PolicyBrief
S. 1094
119th CongressMar 24th 2025
Mass Timber Federal Buildings Act of 2025
IN COMMITTEE

This Act mandates that federal agencies prioritize the use of responsibly sourced, domestically produced mass timber and innovative wood products in the construction or leasing of public buildings and military installations.

Jeff Merkley
D

Jeff Merkley

Senator

OR

LEGISLATION

New Federal Building Act Mandates U.S.-Sourced Mass Timber, Prioritizing Wood from Wildfire Prevention Efforts

The Mass Timber Federal Buildings Act of 2025 is setting up a new mandate for how the government constructs or leases its properties. Simply put, this bill requires the General Services Administration (GSA) and the Department of Defense (DoD) to prioritize using domestically sourced mass timber and other innovative wood products whenever they build, alter, acquire, or lease a public building. This isn't just about using wood; it’s about ensuring that wood comes from U.S. forestlands and is processed in a U.S. facility, essentially creating a 'Made in America' requirement for federal construction materials (SEC. 2).

The 'Made in America' Timber Mandate

For those who work in construction, manufacturing, or supply chains, this is a significant shift. The bill specifies that the wood must be “responsibly sourced,” meaning it must either meet independent certification standards or come from public lands that already follow best management practices.

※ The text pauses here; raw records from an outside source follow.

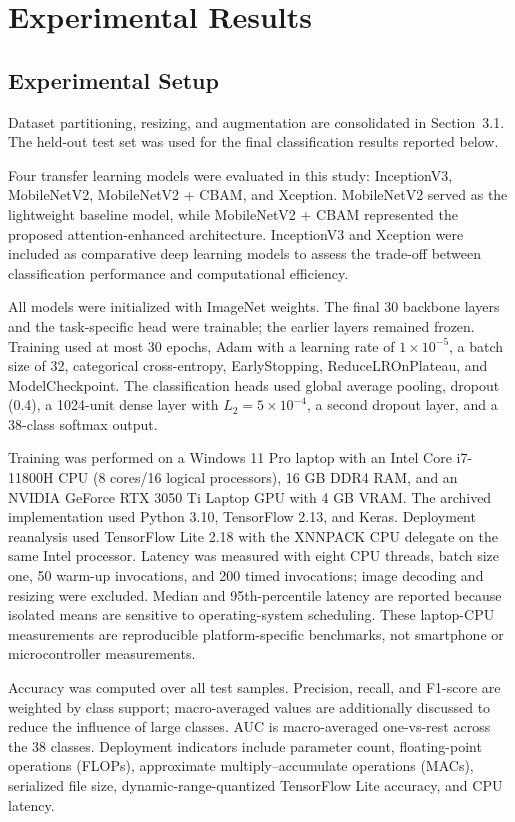 \section{Experimental Results}

\subsection{Experimental Setup}

Dataset partitioning, resizing, and augmentation are consolidated in Section~3.1. The held-out test set was used for the final classification results reported below.

Four transfer learning models were evaluated in this study: InceptionV3, MobileNetV2, MobileNetV2 + CBAM, and Xception. MobileNetV2 served as the lightweight baseline model, while MobileNetV2 + CBAM represented the proposed attention-enhanced architecture. InceptionV3 and Xception were included as comparative deep learning models to assess the trade-off between classification performance and computational efficiency.

All models were initialized with ImageNet weights. The final 30 backbone layers and the task-specific head were trainable; the earlier layers remained frozen. Training used at most 30 epochs, Adam with a learning rate of $1 \times 10^{-5}$, a batch size of 32, categorical cross-entropy, EarlyStopping, ReduceLROnPlateau, and ModelCheckpoint. The classification heads used global average pooling, dropout (0.4), a 1024-unit dense layer with $L_2=5\times10^{-4}$, a second dropout layer, and a 38-class softmax output.

Training was performed on a Windows 11 Pro laptop with an Intel Core i7-11800H CPU (8 cores/16 logical processors), 16 GB DDR4 RAM, and an NVIDIA GeForce RTX 3050 Ti Laptop GPU with 4 GB VRAM. The archived implementation used Python 3.10, TensorFlow 2.13, and Keras. Deployment reanalysis used TensorFlow Lite 2.18 with the XNNPACK CPU delegate on the same Intel processor. Latency was measured with eight CPU threads, batch size one, 50 warm-up invocations, and 200 timed invocations; image decoding and resizing were excluded. Median and 95th-percentile latency are reported because isolated means are sensitive to operating-system scheduling. These laptop-CPU measurements are reproducible platform-specific benchmarks, not smartphone or microcontroller measurements.

Accuracy was computed over all test samples. Precision, recall, and F1-score are weighted by class support; macro-averaged values are additionally discussed to reduce the influence of large classes. AUC is macro-averaged one-vs-rest across the 38 classes. Deployment indicators include parameter count, floating-point operations (FLOPs), approximate multiply--accumulate operations (MACs), serialized file size, dynamic-range-quantized TensorFlow Lite accuracy, and CPU latency.

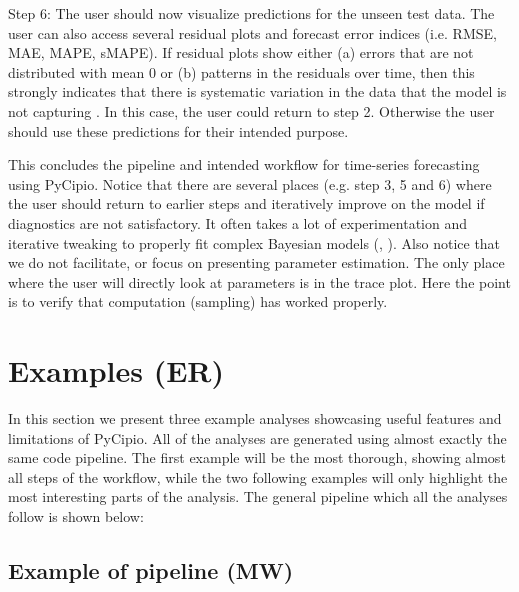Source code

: \documentclass{article}
\begin{document}
\noindent Step 6: The user should now visualize predictions for the unseen test data. The user can also access several residual plots and forecast error indices (i.e. RMSE, MAE, MAPE, sMAPE). If residual plots show either (a) errors that are not distributed with mean 0 or (b) patterns in the residuals over time, then this strongly indicates that there is systematic variation in the data that the model is not capturing \cite{fpp3}. In this case, the user could return to step 2. Otherwise the user should use these predictions for their intended purpose. 

\noindent This concludes the pipeline and intended workflow for time-series forecasting using PyCipio. Notice that there are several places (e.g. step 3, 5 and 6) where the user should return to earlier steps and iteratively improve on the model if diagnostics are not satisfactory. It often takes a lot of experimentation and iterative tweaking to properly fit complex Bayesian models (, ). Also notice that we do not facilitate, or focus on presenting parameter estimation. The only place where the user will directly look at parameters is in the trace plot. Here the point is to verify that computation (sampling) has worked properly. 

\section{Examples (ER)}

\noindent In this section we present three example analyses showcasing useful features and limitations of PyCipio. All of the analyses are generated using almost exactly the same code pipeline. The first example will be the most thorough, showing almost all steps of the workflow, while the two following examples will only highlight the most interesting parts of the analysis. The general pipeline which all the analyses follow is shown below: 

\subsection{Example of pipeline (MW)}

\lstset{frame=lines}
\end{document}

This effectively locks out foreign suppliers of mass timber, aiming to boost domestic manufacturing and forestry jobs. However, this domestic sourcing mandate could potentially increase material costs for federal projects if the U.S. supply chain can’t meet demand competitively, which is a factor that could affect the budgets of future government contracts.

Prioritizing Wood from Ecosystem Restoration

Here’s where the policy gets specific about forestry: the GSA and DoD must give preference to wood products sourced from specific types of forestry work. This includes materials coming from forest management activities focused on ecosystem restoration or actions taken to protect communities and critical infrastructure from major wildfires. They also have to prioritize wood supplied by underserved forest owners, like small family forests and Tribes (SEC. 2). For a logger or a small forest owner in a fire-prone region, this creates a guaranteed, high-priority buyer (the U.S. government) for the wood they thin out during necessary wildfire mitigation projects, turning a cost of management into a revenue stream.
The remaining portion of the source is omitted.